As the glitterati glittered in Beverly Hills, Iranians are fighting for their freedom at the cost of their lives
This absence is strange as there is surely no cause screaming out for recognition and support as the unfolding repression of anti-regime dissent in Iran. Save for a brief mention in connection with the nominated film of dissident director Jafar Panahi, a section of the event which few will have watched, the subject was all but absent from the podium speeches (anti ICE badges were worn with pride, though).
This feels wrong. As the glitterati glittered in Beverly Hills, Iranians are fighting for their freedom at the cost of their lives. How many lives, we don’t know as the regime in Iran has cut the internet, meaning only scraps of information can leak out. But the number of deaths could be in the 1,000s. The contrast between the lack of a spotlight on something so profoundly serious with the excessive coverage of the essentially trivial is faintly grotesque.
That imbalance is not the fault of the stars, of course, but there is nothing stopping them exploiting their exposure and speaking out more. Let’s face it, they don’t normally need much prompting. Susan Sarandon, Angelina Jolie, Emma Watson and Ken Loach have been particularly vocal in speaking up for Palestine. Most recently, Hugh Bonneville joined the fray voicing his opposition to the cancellation of the accreditation of NGO groups in Gaza by Israel.
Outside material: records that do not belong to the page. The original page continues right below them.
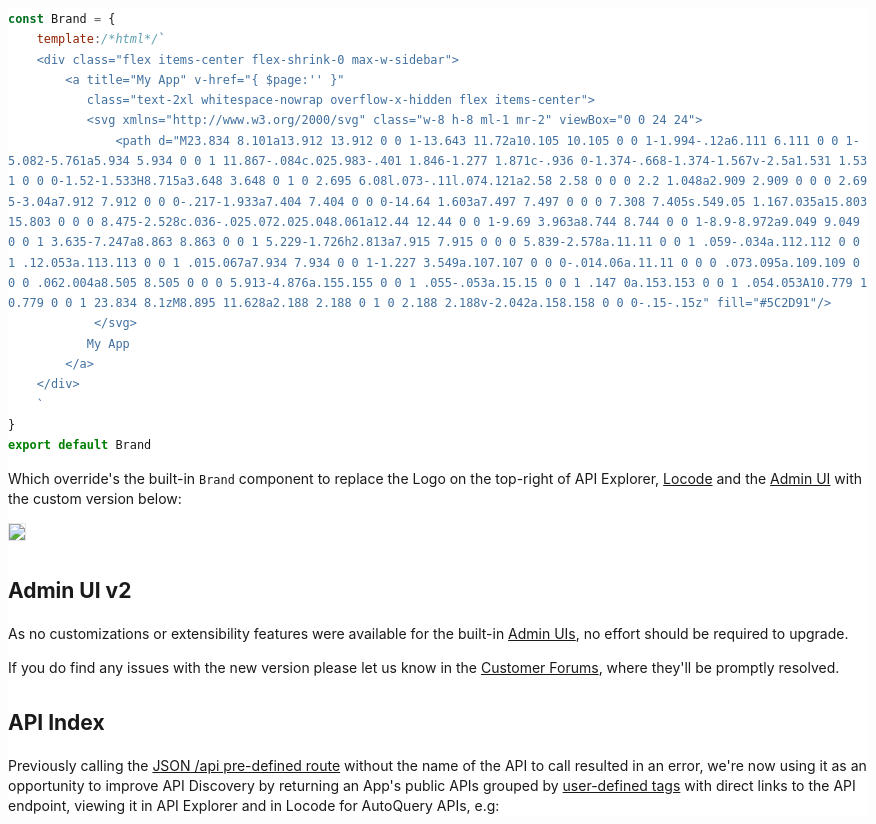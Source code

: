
 ```js
const Brand = {
    template:/*html*/`
    <div class="flex items-center flex-shrink-0 max-w-sidebar">
        <a title="My App" v-href="{ $page:'' }"
           class="text-2xl whitespace-nowrap overflow-x-hidden flex items-center">
           <svg xmlns="http://www.w3.org/2000/svg" class="w-8 h-8 ml-1 mr-2" viewBox="0 0 24 24">
               <path d="M23.834 8.101a13.912 13.912 0 0 1-13.643 11.72a10.105 10.105 0 0 1-1.994-.12a6.111 6.111 0 0 1-5.082-5.761a5.934 5.934 0 0 1 11.867-.084c.025.983-.401 1.846-1.277 1.871c-.936 0-1.374-.668-1.374-1.567v-2.5a1.531 1.531 0 0 0-1.52-1.533H8.715a3.648 3.648 0 1 0 2.695 6.08l.073-.11l.074.121a2.58 2.58 0 0 0 2.2 1.048a2.909 2.909 0 0 0 2.695-3.04a7.912 7.912 0 0 0-.217-1.933a7.404 7.404 0 0 0-14.64 1.603a7.497 7.497 0 0 0 7.308 7.405s.549.05 1.167.035a15.803 15.803 0 0 0 8.475-2.528c.036-.025.072.025.048.061a12.44 12.44 0 0 1-9.69 3.963a8.744 8.744 0 0 1-8.9-8.972a9.049 9.049 0 0 1 3.635-7.247a8.863 8.863 0 0 1 5.229-1.726h2.813a7.915 7.915 0 0 0 5.839-2.578a.11.11 0 0 1 .059-.034a.112.112 0 0 1 .12.053a.113.113 0 0 1 .015.067a7.934 7.934 0 0 1-1.227 3.549a.107.107 0 0 0-.014.06a.11.11 0 0 0 .073.095a.109.109 0 0 0 .062.004a8.505 8.505 0 0 0 5.913-4.876a.155.155 0 0 1 .055-.053a.15.15 0 0 1 .147 0a.153.153 0 0 1 .054.053A10.779 10.779 0 0 1 23.834 8.1zM8.895 11.628a2.188 2.188 0 1 0 2.188 2.188v-2.042a.158.158 0 0 0-.15-.15z" fill="#5C2D91"/>
            </svg>
           My App
        </a>
    </div>
    `
}
export default Brand
```

Which override's the built-in `Brand` component to replace the Logo on the top-right of API Explorer, [Locode](/locode/) and the [Admin UI](/admin-ui) with the custom version below:

<div class="flex justify-center py-8">
    <a href="https://blazor-wasm-api.jamstacks.net/ui/">
        <img src="/images/apiexplorer/brand-blazor-wasm.png" style="max-width:850px;border:1px solid rgb(229 231 235);">
    </a>
</div>

## Admin UI v2

As no customizations or extensibility features were available for the built-in [Admin UIs](/admin-ui), no effort should be required to upgrade.

If you do find any issues with the new version please let us know in the [Customer Forums](https://forums.servicestack.net), where they'll be promptly resolved.

## API Index

Previously calling the [JSON /api pre-defined route](/routing#json-api-pre-defined-route) without the name of the API to call resulted in an error, we're now using it as an opportunity to improve API Discovery by returning an App's public APIs grouped by [user-defined tags](/api-design#group-services-by-tag) with direct links to the API endpoint, viewing it in API Explorer and in Locode for AutoQuery APIs, e.g:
But with Iran, save for a few honourable exceptions such as JK Rowling, or the French actresses including Juliette Binoche who, in 2022 spoke out after the murder of young Kurdish woman Mahsa Amini), a wholly uncharacteristic reticence seems to take hold.
Why is this? There has been speculation of a ‘gag order’ imposed on celebrities who put their name to the wrong (i.e. not approved by progressive consensus) causes. Graham Linehan – who had to perform a gig outside the Scottish parliament building as no venue in Edinburgh would platform someone with gender-heretical views – is the prime example of this in the UK.
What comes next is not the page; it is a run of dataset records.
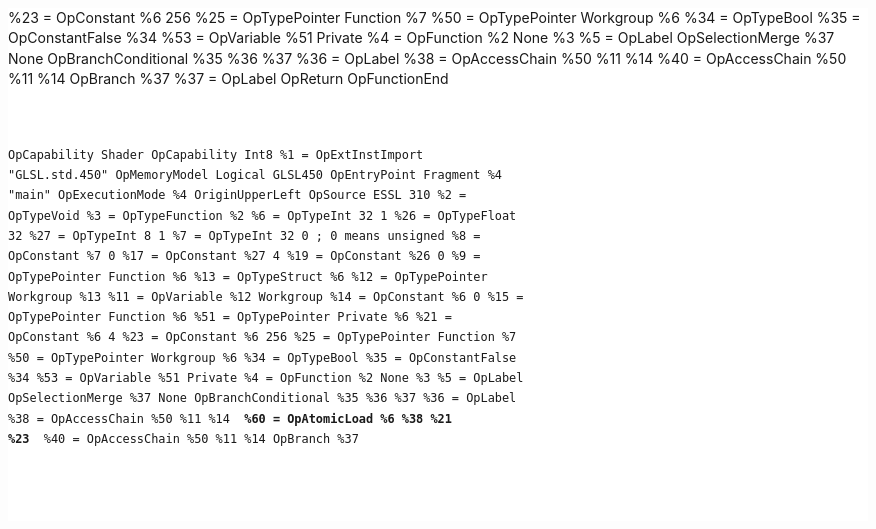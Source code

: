  %23 = OpConstant %6 256
 %25 = OpTypePointer Function %7
 %50 = OpTypePointer Workgroup %6
 %34 = OpTypeBool
 %35 = OpConstantFalse %34
 %53 = OpVariable %51 Private
  %4 = OpFunction %2 None %3
  %5 = OpLabel
       OpSelectionMerge %37 None
       OpBranchConditional %35 %36 %37
 %36 = OpLabel
 %38 = OpAccessChain %50 %11 %14
 %40 = OpAccessChain %50 %11 %14
       OpBranch %37
 %37 = OpLabel
       OpReturn
       OpFunctionEnd
</code>
      </pre>
    </td>
    <td>
      <pre>
<code>               
       OpCapability Shader
       OpCapability Int8
  %1 = OpExtInstImport "GLSL.std.450"
       OpMemoryModel Logical GLSL450
       OpEntryPoint Fragment %4 "main"
       OpExecutionMode %4 OriginUpperLeft
       OpSource ESSL 310
  %2 = OpTypeVoid
  %3 = OpTypeFunction %2
  %6 = OpTypeInt 32 1
 %26 = OpTypeFloat 32
 %27 = OpTypeInt 8 1
  %7 = OpTypeInt 32 0 ; 0 means unsigned
  %8 = OpConstant %7 0
 %17 = OpConstant %27 4
 %19 = OpConstant %26 0
  %9 = OpTypePointer Function %6
 %13 = OpTypeStruct %6
 %12 = OpTypePointer Workgroup %13
 %11 = OpVariable %12 Workgroup
 %14 = OpConstant %6 0
 %15 = OpTypePointer Function %6
 %51 = OpTypePointer Private %6
 %21 = OpConstant %6 4
 %23 = OpConstant %6 256
 %25 = OpTypePointer Function %7
 %50 = OpTypePointer Workgroup %6
 %34 = OpTypeBool
 %35 = OpConstantFalse %34
 %53 = OpVariable %51 Private
  %4 = OpFunction %2 None %3
  %5 = OpLabel
       OpSelectionMerge %37 None
       OpBranchConditional %35 %36 %37
 %36 = OpLabel
 %38 = OpAccessChain %50 %11 %14
 <strong>
 %60 = OpAtomicLoad %6 %38 %21 %23
 </strong>
 %40 = OpAccessChain %50 %11 %14
       OpBranch %37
But the Iranian uprising is surely far less contentious. People are being killed as we speak for protesting a brutal regime with a track record of violent suppression, not to mention the sponsorship of terrorism in the region and beyond. Women have particular cause to feel empathy. Just last March, Amnesty International reported that Iran was ‘escalating’ its ‘crackdown’ on women’s rights protesters with ‘arbitrary detention, unjust prosecution, flogging and even the death penalty’. You might suppose that student Rubina Aminian, shot in the head on Thursday for joining a protest in Tehran might have proved an inspiration and been worth a comment from the podium. Apparently not.
There are two possibilities. The first is that the silence of the hams is a symptom of the chronic Trump Derangement System that is still endemic in Hollywood. Reports of Iranians naming streets after the US president and seeing him as their best hope of liberation may have given the red-carpet brigade pause. Anything that would involve being seen to be on the same side as the Donald is, at the very least, problematic.
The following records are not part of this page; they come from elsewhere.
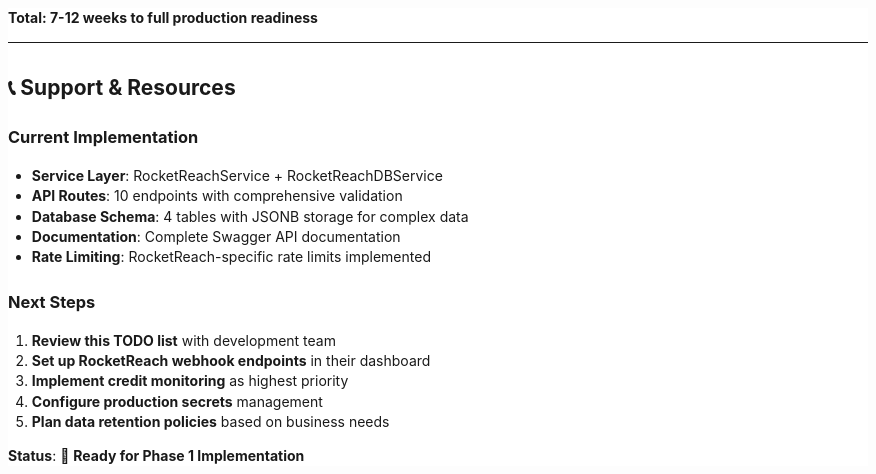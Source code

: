 **Total: 7-12 weeks to full production readiness**

---

## 📞 **Support & Resources**

### **Current Implementation**
- **Service Layer**: RocketReachService + RocketReachDBService
- **API Routes**: 10 endpoints with comprehensive validation  
- **Database Schema**: 4 tables with JSONB storage for complex data
- **Documentation**: Complete Swagger API documentation
- **Rate Limiting**: RocketReach-specific rate limits implemented

### **Next Steps**
1. **Review this TODO list** with development team
2. **Set up RocketReach webhook endpoints** in their dashboard
3. **Implement credit monitoring** as highest priority
4. **Configure production secrets** management
5. **Plan data retention policies** based on business needs

**Status**: 🎯 **Ready for Phase 1 Implementation**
The other reason may be the sheer banality and vacuousness of celebrity activism, which is founded on a simplistic overdog/underdog paradigm. Events in Iran have never quite aligned with this worldview.
But when it comes to Israel, things are simpler. The Jewish State is an ally of the US. It has money, weapons, power. It tends to win its battles. The people of Gaza appear at least to be helpless and defenceless, demoralised and destitute. Siding with the Palestinians, if you ignore all the inconvenient details and nuance, feels emotionally satisfying, and comes without cost. Iran is more complicated. The mullahs can draw on a narrative of Western oppression and exploitation that disarms or at least confuses, the standard celebrity activist. After all, they did overthrow the Shah and he was a brutal Western-backed dictator, wasn’t he? And didn’t we steal their oil for decades?
Even when Hollywood has portrayed the Iranian regime at its brutal worst, such as in the 2012 film Argo, the producers felt the need to offer an explanatory and partially exculpatory prologue outlining the west’s abuse of the country (the 1953 coup). It was as if they were slightly embarrassed to be taking on the subject at all.
The Iranian regime has seen to it that the revolution, or restoration, if such it is, currently underway will not be neither televised or livestreamed. The atrocities have been, at least so far, unconfirmed and unrecorded. One suspects some of our most politically engaged celebrities may be somewhat relieved by that.